Question

List the individual steps used in constructing a Born-Haber cycle for the formation of \(\mathrm{Bal}_{2}\) from the elements. Which of the steps would you expect to be exothermic?

Short answer

The steps for constructing a Born-Haber cycle for the formation of \(\mathrm{BaI}_{2}\) from its elements are as follows: 1. Atomization of elements (\(\mathrm{Ba(s) \to Ba(g)}\) and \(\mathrm{I_{2}(s) \to 2I(g)}\)) - endothermic. 2. Ionization of gaseous barium (\(\mathrm{Ba(g) \to Ba^{2+}(g) + 2e^{-}}\)) - endothermic. 3. Formation of gaseous iodine ions (\(2 \times \mathrm{I(g) + e^{-} \to I^{-}(g)}\)) - exothermic. 4. Formation of solid barium iodide (\(\mathrm{Ba^{2+}(g) + 2I^{-}(g) \to BaI_{2}(s)}\)) - exothermic.
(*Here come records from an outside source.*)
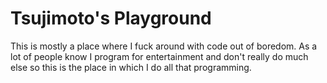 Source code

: # Tsujimoto's Playground

This is mostly a place where I fuck around with code out of boredom. As a lot of people know I program for entertainment and don't really do much else so this is the place in which I do all that programming. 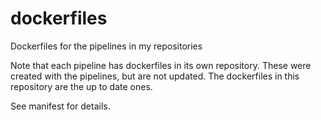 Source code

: # dockerfiles
Dockerfiles for the pipelines in my repositories

Note that each pipeline has dockerfiles in its own repository. These were created with the pipelines, but are not updated. The dockerfiles in this repository are the up to date ones.

See manifest for details.
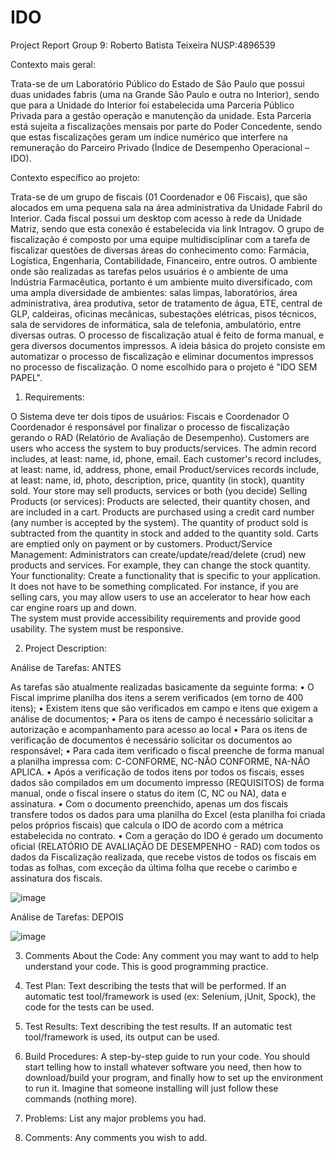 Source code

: # IDO
Project Report
Group 9: Roberto Batista Teixeira NUSP:4896539


Contexto mais geral:

Trata-se de um Laboratório Público do Estado de São Paulo que possui duas unidades fabris (uma na Grande São Paulo e outra no Interior), sendo que para a Unidade do Interior foi estabelecida uma Parceria Público Privada para a gestão operação e manutenção da unidade. Esta Parceria está sujeita a fiscalizações mensais por parte do Poder Concedente, sendo que estas fiscalizações geram um índice numérico que interfere na remuneração do Parceiro Privado (Índice de Desempenho Operacional – IDO).


Contexto específico ao projeto:

Trata-se de um grupo de fiscais (01 Coordenador e 06 Fiscais), que são alocados em uma pequena sala na área administrativa da Unidade Fabril do Interior. Cada fiscal possui um desktop com acesso à rede da Unidade Matriz, sendo que esta conexão é estabelecida via link Intragov.
O grupo de fiscalização é composto por uma equipe multidisciplinar com a tarefa de fiscalizar questões de diversas áreas do conhecimento como: Farmácia, Logística, Engenharia, Contabilidade, Financeiro, entre outros.
O ambiente onde são realizadas as tarefas pelos usuários é o ambiente de uma Indústria Farmacêutica, portanto é um ambiente muito diversificado, com uma ampla diversidade de ambientes: salas limpas, laboratórios, área administrativa, área produtiva, setor de tratamento de água, ETE, central de GLP, caldeiras, oficinas mecânicas, subestações elétricas, pisos técnicos, sala de servidores de informática, sala de telefonia, ambulatório, entre diversas outras.
O processo de fiscalização atual é feito de forma manual, e gera diversos documentos impressos. A ideia básica do projeto consiste em automatizar o processo de fiscalização e eliminar documentos impressos no processo de fiscalização. O nome escolhido para o projeto é "IDO SEM PAPEL".


1) Requirements:
 
O Sistema deve ter dois tipos de usuários: Fiscais e Coordenador
O Coordenador é responsável por finalizar o processo de fiscalização gerando o RAD (Relatório de Avaliação de Desempenho).
Customers are users who access the system to buy products/services.
The admin record includes, at least: name, id, phone, email.
Each customer's record includes, at least: name, id, address, phone, email
Product/services records include, at least: name, id, photo, description, price, quantity (in stock), quantity sold.
Your store may sell products, services or both (you decide)
Selling Products (or services): Products are selected, their quantity chosen, and are included in a cart. Products are purchased using a credit card number (any number is accepted by the system). The quantity of product sold is subtracted from the quantity in stock and added to the quantity sold. Carts are emptied only on payment or by customers.
Product/Service Management: Administrators can create/update/read/delete (crud) new products and services. For example, they can change the stock quantity.
Your functionality: Create a functionality that is specific to your application. It does not have to be something complicated. For instance, if you are selling cars, you may allow users to use an accelerator to hear how each car engine roars up and down.   
The system must provide accessibility requirements and provide good usability. The system must be responsive.


2) Project Description: 

Análise de Tarefas: ANTES

As tarefas são atualmente realizadas basicamente da seguinte forma:
•	O Fiscal imprime planilha dos itens a serem verificados (em torno de 400 itens);
•	Existem itens que são verificados em campo e itens que exigem a análise de documentos;
•	Para os itens de campo é necessário solicitar a autorização e acompanhamento para acesso ao local
•	Para os itens de verificação de documentos é necessário solicitar os documentos ao responsável;
•	Para cada item verificado o fiscal preenche de forma manual a planilha impressa com:        C-CONFORME, NC-NÃO CONFORME, NA-NÃO APLICA.
•	Após a verificação de todos itens por todos os fiscais, esses dados são compilados em um documento impresso (REQUISITOS) de forma manual, onde o fiscal insere o status do item (C, NC ou NA), data e assinatura.
•	Com o documento preenchido, apenas um dos fiscais transfere todos os dados para uma planilha do Excel (esta planilha foi criada pelos próprios fiscais) que calcula o IDO de acordo com a métrica estabelecida no contrato.
•	Com a geração do IDO é gerado um documento oficial (RELATÓRIO DE AVALIAÇÃO DE DESEMPENHO - RAD) com todos os dados da Fiscalização realizada, que recebe vistos de todos os fiscais em todas as folhas, com exceção da última folha que recebe o carimbo e assinatura dos fiscais.

![image](https://user-images.githubusercontent.com/92594329/137530224-d3bf2000-3a94-4638-94d6-3984120035bf.png)

Análise de Tarefas: DEPOIS

![image](https://user-images.githubusercontent.com/92594329/137531261-8005c660-1796-4af2-84f7-07e5da09c354.png)


3) Comments About the Code: 
Any comment you may want to add to help understand your code. This is good programming practice.

4) Test Plan:
Text describing the tests that will be performed. If an automatic test tool/framework is used (ex: Selenium, jUnit, Spock), the code for the tests can be used.

5) Test Results: 
Text describing the test results. If an automatic test tool/framework is used, its output can be used.

6) Build Procedures: 
A step-by-step guide to run your code. You should start telling how to install whatever software you need, then how to download/build your program, and finally how to set up the environment to run it. Imagine that someone installing will just follow these commands (nothing more).

7) Problems: 
List any major problems you had.

8) Comments: 
Any comments you wish to add.



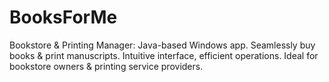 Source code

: # BooksForMe
 Bookstore &amp; Printing Manager: Java-based Windows app. Seamlessly buy books &amp; print manuscripts. Intuitive interface, efficient operations. Ideal for bookstore owners &amp; printing service providers.
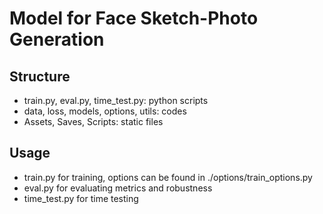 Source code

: # Model for Face Sketch-Photo Generation

## Structure

- train.py, eval.py, time_test.py: python scripts
- data, loss, models, options, utils: codes
- Assets, Saves, Scripts: static files

## Usage

- train.py for training, options can be found in ./options/train_options.py
- eval.py for evaluating metrics and robustness
- time_test.py for time testing
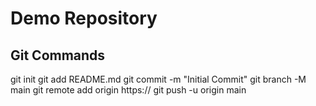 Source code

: # ﻿Demo Repository

## Git Commands

git init
git add README.md
git commit -m "Initial Commit"
git branch -M main
git remote add origin https://<repo-url>
git push -u origin main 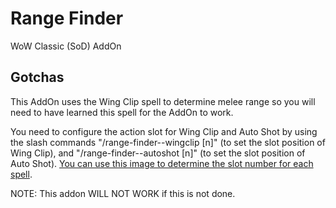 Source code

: # Range Finder
WoW Classic (SoD) AddOn

## Gotchas
This AddOn uses the Wing Clip spell to determine melee range so you will need to have learned this spell for the AddOn to work.

You need to configure the action slot for Wing Clip and Auto Shot by using the slash commands "/range-finder--wingclip \[n\]" (to set the slot position of Wing Clip), and "/range-finder--autoshot \[n\]" (to set the slot position of Auto Shot). [You can use this image to determine the slot number for each spell](https://i.imgur.com/VGArn.jpg). 

NOTE: This addon WILL NOT WORK if this is not done.


<!-- ![screenshot](screenshot.png) -->
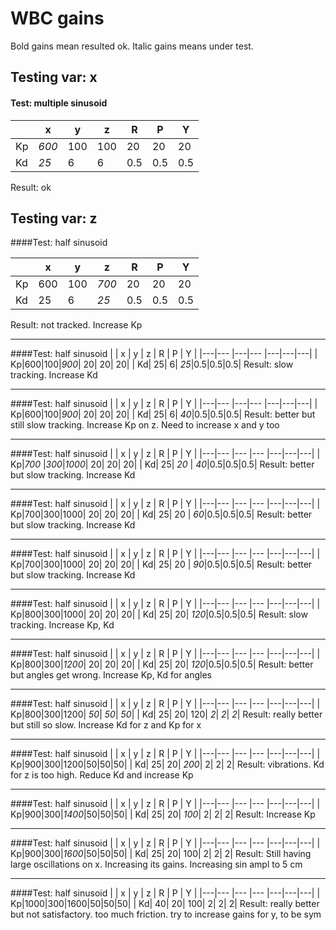 # WBC gains
Bold gains mean resulted ok. Italic gains means under test.

## Testing var: x
#### Test: multiple sinusoid

|   | x     | y | z | R | P | Y |
|---|---    |---|---|---|---|---|
| Kp|*600*  |100|100| 20| 20| 20|
| Kd| *25*  |  6|  6|0.5|0.5|0.5|
Result: ok


## Testing var: z 
####Test: half sinusoid

|   | x     | y | z   | R | P | Y |
|---|---    |---|---  |---|---|---|
| Kp|600|100|*700*| 20| 20| 20|
| Kd| 25|  6| *25*|0.5|0.5|0.5|
Result: not tracked. Increase Kp

---
####Test: half sinusoid
|   | x     | y | z   | R | P | Y |
|---|---    |---|---  |---|---|---|
| Kp|600|100|*900*| 20| 20| 20|
| Kd| 25|  6| *25*|0.5|0.5|0.5|
Result: slow tracking. Increase Kd

---
####Test: half sinusoid
|   | x     | y | z   | R | P | Y |
|---|---    |---|---  |---|---|---|
| Kp|600|100|*900*| 20| 20| 20|
| Kd| 25|  6| *40*|0.5|0.5|0.5|
Result: better but still slow tracking. Increase Kp on z. Need to increase x and y too

---
####Test: half sinusoid
|   | x     | y   |  z   | R | P | Y |
|---|---    |---  |---   |---|---|---|
| Kp|*700*  |*300*|*1000*| 20| 20| 20|
| Kd| 25|  *20*  |  *40*|0.5|0.5|0.5|
Result: better but slow tracking. Increase Kd

---
####Test: half sinusoid
|   | x     | y   |  z   | R | P | Y |
|---|---    |---  |---   |---|---|---|
| Kp|700|300|1000| 20| 20| 20|
| Kd| 25|  20  |  *60*|0.5|0.5|0.5|
Result: better but slow tracking. Increase Kd

---
####Test: half sinusoid
|   | x     | y   |  z   | R | P | Y |
|---|---    |---  |---   |---|---|---|
| Kp|700|300|1000| 20| 20| 20|
| Kd| 25|  20  |  *90*|0.5|0.5|0.5|
Result: better but slow tracking. Increase Kd

---
####Test: half sinusoid
|   | x     | y   |  z   | R | P | Y |
|---|---    |---  |---   |---|---|---|
| Kp|800|300|1000| 20| 20| 20|
| Kd| 25| 20|   *120*|0.5|0.5|0.5|
Result: slow tracking. Increase Kp, Kd

---
####Test: half sinusoid
|   | x     | y   |  z   | R | P | Y |
|---|---    |---  |---   |---|---|---|
| Kp|800|300|*1200*| 20| 20| 20|
| Kd| 25| 20| *120*|0.5|0.5|0.5|
Result: better but angles get wrong. Increase Kp, Kd for angles

---
####Test: half sinusoid
|   | x     | y   |  z   | R | P | Y |
|---|---    |---  |---   |---|---|---|
| Kp|800|300|1200| *50*| *50*| *50*|
| Kd| 25| 20| 120|  *2*|  *2*|  *2*|
Result: really better but still so slow. Increase Kd for z and Kp for x

---
####Test: half sinusoid
|   | x     | y   |  z   | R | P | Y |
|---|---    |---  |---   |---|---|---|
| Kp|900|300|1200|50|50|50|
| Kd| 25| 20|   *200*|  2|  2|  2|
Result: vibrations. Kd for z is too high. Reduce Kd and increase Kp

---
####Test: half sinusoid
|   | x     | y   |  z   | R | P | Y |
|---|---    |---  |---   |---|---|---|
| Kp|900|300|*1400*|50|50|50|
| Kd| 25| 20| *100*|  2|  2|  2|
Result: Increase Kp

---
####Test: half sinusoid
|   | x     | y   |  z   | R | P | Y |
|---|---    |---  |---   |---|---|---|
| Kp|900|300|*1600*|50|50|50|
| Kd| 25| 20| 100|  2|  2|  2|
Result: Still having large oscillations on x. Increasing its gains. Increasing sin ampl to 5 cm

---
####Test: half sinusoid
|   | x     | y   |  z   | R | P | Y |
|---|---    |---  |---   |---|---|---|
| Kp|1000|300|1600|50|50|50|
| Kd| 40| 20| 100|  2|  2|  2|
Result: really better but not satisfactory. too much friction. try to increase gains for y, to be sym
Steps 1 and 2 are endothermic processes, while steps 3 and 4 are exothermic processes.

Step-by-step solution

Formation of gaseous atoms

First, we need to form gaseous atoms from the elements. We start with solid barium (Ba) and diatomic iodine molecules (I2). The first step is to atomize these elements into gaseous atoms: \[\mathrm{Ba(s) \to Ba(g)}\] \[\mathrm{I_{2}(s) \to 2I(g)}\] Atomization of both Ba and I2 requires energy input to break the bonds. Therefore, these steps are endothermic.

Ionization of gaseous barium

Next, we need to ionize the gaseous barium atom so that it loses two electrons to form a Ba+2 ion: \[\mathrm{Ba(g) \to Ba^{2+}(g) + 2e^{-}}\] This ionization process requires energy input to remove the electrons from the atom. Therefore, this step is endothermic.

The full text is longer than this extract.